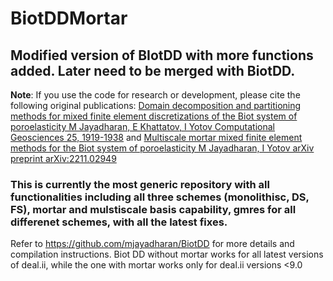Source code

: # BiotDDMortar
## Modified version of BIotDD with more functions added. Later need to be merged with BiotDD.

__Note__: If you use the code for research or development, please cite the following original publications: [Domain decomposition and partitioning methods for mixed finite element discretizations of the Biot system of poroelasticity M Jayadharan, E Khattatov, I Yotov Computational Geosciences 25, 1919-1938](https://link.springer.com/article/10.1007/s10596-021-10091-w)
and
[Multiscale mortar mixed finite element methods for the Biot system of poroelasticity M Jayadharan, I Yotov arXiv preprint arXiv:2211.02949](https://arxiv.org/abs/2211.02949)

### This is currently the most generic repository with all functionalities including all three schemes (monolithisc, DS, FS), mortar and mulstiscale basis capability, gmres for all differenet schemes, with all the latest fixes. 
Refer to https://github.com/mjayadharan/BiotDD for more details and compilation instructions. 
Biot DD without mortar works for all latest versions of deal.ii, while the one with mortar works only for deal.ii versions <9.0
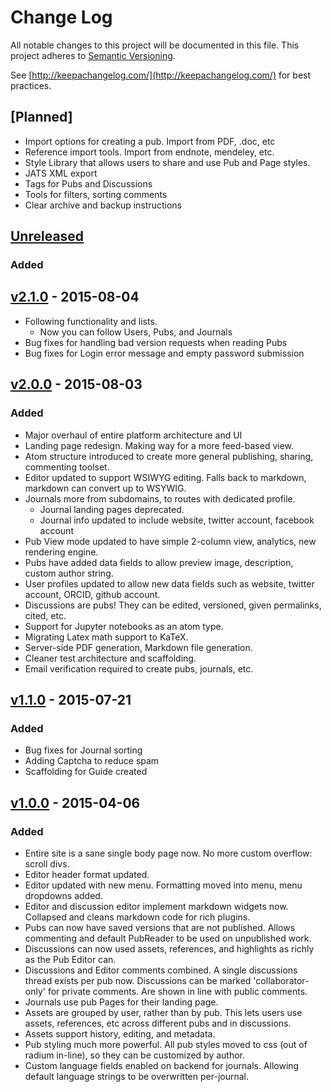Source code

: # Change Log
All notable changes to this project will be documented in this file.
This project adheres to [Semantic Versioning](http://semver.org/).

See [http://keepachangelog.com/](http://keepachangelog.com/) for best practices.

## [Planned]
- Import options for creating a pub. Import from PDF, .doc, etc
- Reference import tools. Import from endnote, mendeley, etc.
- Style Library that allows users to share and use Pub and Page styles.
- JATS XML export
- Tags for Pubs and Discussions
- Tools for filters, sorting comments
- Clear archive and backup instructions

## [Unreleased]
### Added


## [v2.1.0] - 2015-08-04
- Following functionality and lists. 
	- Now you can follow Users, Pubs, and Journals
- Bug fixes for handling bad version requests when reading Pubs
- Bug fixes for Login error message and empty password submission

## [v2.0.0] - 2015-08-03
### Added
- Major overhaul of entire platform architecture and UI
- Landing page redesign. Making way for a more feed-based view.
- Atom structure introduced to create more general publishing, sharing, commenting toolset.
- Editor updated to support WSIWYG editing. Falls back to markdown, markdown can convert up to WSYWIG.
- Journals more from subdomains, to routes with dedicated profile. 
    - Journal landing pages deprecated. 
    - Journal info updated to include website, twitter account, facebook account
- Pub View mode updated to have simple 2-column view, analytics, new rendering engine. 
- Pubs have added data fields to allow preview image, description, custom author string.
- User profiles updated to allow new data fields such as website, twitter account, ORCID, github account.
- Discussions are pubs! They can be edited, versioned, given permalinks, cited, etc.
- Support for Jupyter notebooks as an atom type.
- Migrating Latex math support to KaTeX.
- Server-side PDF generation, Markdown file generation.
- Cleaner test architecture and scaffolding.
- Email verification required to create pubs, journals, etc.

## [v1.1.0] - 2015-07-21
### Added 
- Bug fixes for Journal sorting
- Adding Captcha to reduce spam
- Scaffolding for Guide created


## [v1.0.0] - 2015-04-06
### Added
- Entire site is a sane single body page now. No more custom overflow: scroll divs.
- Editor header format updated.
- Editor updated with new menu. Formatting moved into menu, menu dropdowns added.
- Editor and discussion editor implement markdown widgets now. Collapsed and cleans markdown code for rich plugins.
- Pubs can now have saved versions that are not published. Allows commenting and default PubReader to be used on unpublished work.
- Discussions can now used assets, references, and highlights as richly as the Pub Editor can.
- Discussions and Editor comments combined. A single discussions thread exists per pub now. Discussions can be marked 'collaborator-only' for private comments. Are shown in line with public comments.
- Journals use pub Pages for their landing page.
- Assets are grouped by user, rather than by pub. This lets users use assets, references, etc across different pubs and in discussions.
- Assets support history, editing, and metadata.
- Pub styling much more powerful. All pub styles moved to css (out of radium in-line), so they can be customized by author.
- Custom language fields enabled on backend for journals. Allowing default language strings to be overwritten per-journal.


[Unreleased]: https://github.com/pubpub/pubpub/compare/v2.1.0...HEAD
[v2.1.0]: https://github.com/pubpub/pubpub/compare/v2.0.0...v2.1.0
[v2.0.0]: https://github.com/pubpub/pubpub/compare/v1.1.0...v2.0.0
[v1.1.0]: https://github.com/pubpub/pubpub/compare/v0.2.0...v1.1.0
[v1.0.0]: https://github.com/pubpub/pubpub/commit/12136801c7f5f5dc8225077653ed713f348f2673
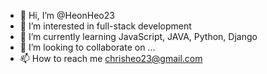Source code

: - 👋 Hi, I’m @HeonHeo23
- 👀 I’m interested in full-stack development
- 🌱 I’m currently learning JavaScript, JAVA, Python, Django
- 💞️ I’m looking to collaborate on ...
- 📫 How to reach me chrisheo23@gmail.com

<!---
HeonHeo23/HeonHeo23 is a ✨ special ✨ repository because its `README.md` (this file) appears on your GitHub profile.
You can click the Preview link to take a look at your changes.
--->
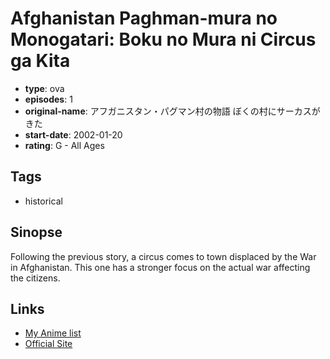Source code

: # Afghanistan Paghman-mura no Monogatari: Boku no Mura ni Circus ga Kita

-   **type**: ova
-   **episodes**: 1
-   **original-name**: アフガニスタン・パグマン村の物語 ぼくの村にサーカスがきた
-   **start-date**: 2002-01-20
-   **rating**: G - All Ages

## Tags

-   historical

## Sinopse

Following the previous story, a circus comes to town displaced by the War in Afghanistan. This one has a stronger focus on the actual war affecting the citizens.

## Links

-   [My Anime list](https://myanimelist.net/anime/26137/Afghanistan_Paghman-mura_no_Monogatari__Boku_no_Mura_ni_Circus_ga_Kita)
-   [Official Site](http://www.optical.jp/dvd/img/item/peace/imgs/028.pdf)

## [PROBLEM DETAILS]
Your reply must reproduce all of the entries exactly and contain no pictures.

## [WRITTEN SOLUTION]
Source code

: # BiotDDMortar
## Modified version of BIotDD with more functions added. Later need to be merged with BiotDD.

__Note__: If you use the code for research or development, please cite the following original publications: [Domain decomposition and partitioning methods for mixed finite element discretizations of the Biot system of poroelasticity M Jayadharan, E Khattatov, I Yotov Computational Geosciences 25, 1919-1938](https://link.springer.com/article/10.1007/s10596-021-10091-w)
and
[Multiscale mortar mixed finite element methods for the Biot system of poroelasticity M Jayadharan, I Yotov arXiv preprint arXiv:2211.02949](https://arxiv.org/abs/2211.02949)

### This is currently the most generic repository with all functionalities including all three schemes (monolithisc, DS, FS), mortar and mulstiscale basis capability, gmres for all differenet schemes, with all the latest fixes. 
Refer to https://github.com/mjayadharan/BiotDD for more details and compilation instructions. 
Biot DD without mortar works for all latest versions of deal.ii, while the one with mortar works only for deal.ii versions <9.0
Source code

: # Change Log
All notable changes to this project will be documented in this file.
This project adheres to [Semantic Versioning](http://semver.org/).

See [http://keepachangelog.com/](http://keepachangelog.com/) for best practices.

## [Planned]
- Import options for creating a pub. Import from PDF, .doc, etc
- Reference import tools. Import from endnote, mendeley, etc.
- Style Library that allows users to share and use Pub and Page styles.
- JATS XML export
- Tags for Pubs and Discussions
- Tools for filters, sorting comments
- Clear archive and backup instructions

## [Unreleased]
### Added


## [v2.1.0] - 2015-08-04
- Following functionality and lists. 
	- Now you can follow Users, Pubs, and Journals
- Bug fixes for handling bad version requests when reading Pubs
- Bug fixes for Login error message and empty password submission

## [v2.0.0] - 2015-08-03
### Added
- Major overhaul of entire platform architecture and UI
- Landing page redesign. Making way for a more feed-based view.
- Atom structure introduced to create more general publishing, sharing, commenting toolset.
- Editor updated to support WSIWYG editing. Falls back to markdown, markdown can convert up to WSYWIG.
- Journals more from subdomains, to routes with dedicated profile. 
    - Journal landing pages deprecated. 
    - Journal info updated to include website, twitter account, facebook account
- Pub View mode updated to have simple 2-column view, analytics, new rendering engine. 
- Pubs have added data fields to allow preview image, description, custom author string.
- User profiles updated to allow new data fields such as website, twitter account, ORCID, github account.
- Discussions are pubs! They can be edited, versioned, given permalinks, cited, etc.
- Support for Jupyter notebooks as an atom type.
- Migrating Latex math support to KaTeX.
- Server-side PDF generation, Markdown file generation.
- Cleaner test architecture and scaffolding.
- Email verification required to create pubs, journals, etc.

## [v1.1.0] - 2015-07-21
### Added 
- Bug fixes for Journal sorting
- Adding Captcha to reduce spam
- Scaffolding for Guide created


## [v1.0.0] - 2015-04-06
### Added
- Entire site is a sane single body page now. No more custom overflow: scroll divs.
- Editor header format updated.
- Editor updated with new menu. Formatting moved into menu, menu dropdowns added.
- Editor and discussion editor implement markdown widgets now. Collapsed and cleans markdown code for rich plugins.
- Pubs can now have saved versions that are not published. Allows commenting and default PubReader to be used on unpublished work.
- Discussions can now used assets, references, and highlights as richly as the Pub Editor can.
- Discussions and Editor comments combined. A single discussions thread exists per pub now. Discussions can be marked 'collaborator-only' for private comments. Are shown in line with public comments.
- Journals use pub Pages for their landing page.
- Assets are grouped by user, rather than by pub. This lets users use assets, references, etc across different pubs and in discussions.
- Assets support history, editing, and metadata.
- Pub styling much more powerful. All pub styles moved to css (out of radium in-line), so they can be customized by author.
- Custom language fields enabled on backend for journals. Allowing default language strings to be overwritten per-journal.


[Unreleased]: https://github.com/pubpub/pubpub/compare/v2.1.0...HEAD
[v2.1.0]: https://github.com/pubpub/pubpub/compare/v2.0.0...v2.1.0
[v2.0.0]: https://github.com/pubpub/pubpub/compare/v1.1.0...v2.0.0
[v1.1.0]: https://github.com/pubpub/pubpub/compare/v0.2.0...v1.1.0
[v1.0.0]: https://github.com/pubpub/pubpub/commit/12136801c7f5f5dc8225077653ed713f348f2673
Source code

: - 👋 Hi, I’m @HeonHeo23
- 👀 I’m interested in full-stack development
- 🌱 I’m currently learning JavaScript, JAVA, Python, Django
- 💞️ I’m looking to collaborate on ...
- 📫 How to reach me chrisheo23@gmail.com

<!---
HeonHeo23/HeonHeo23 is a ✨ special ✨ repository because its `README.md` (this file) appears on your GitHub profile.
You can click the Preview link to take a look at your changes.
--->
Source code

: # Afghanistan Paghman-mura no Monogatari: Boku no Mura ni Circus ga Kita

-   **type**: ova
-   **episodes**: 1
-   **original-name**: アフガニスタン・パグマン村の物語 ぼくの村にサーカスがきた
-   **start-date**: 2002-01-20
-   **rating**: G - All Ages

## Tags

-   historical

## Sinopse

Following the previous story, a circus comes to town displaced by the War in Afghanistan. This one has a stronger focus on the actual war affecting the citizens.

## Links

-   [My Anime list](https://myanimelist.net/anime/26137/Afghanistan_Paghman-mura_no_Monogatari__Boku_no_Mura_ni_Circus_ga_Kita)
-   [Official Site](http://www.optical.jp/dvd/img/item/peace/imgs/028.pdf)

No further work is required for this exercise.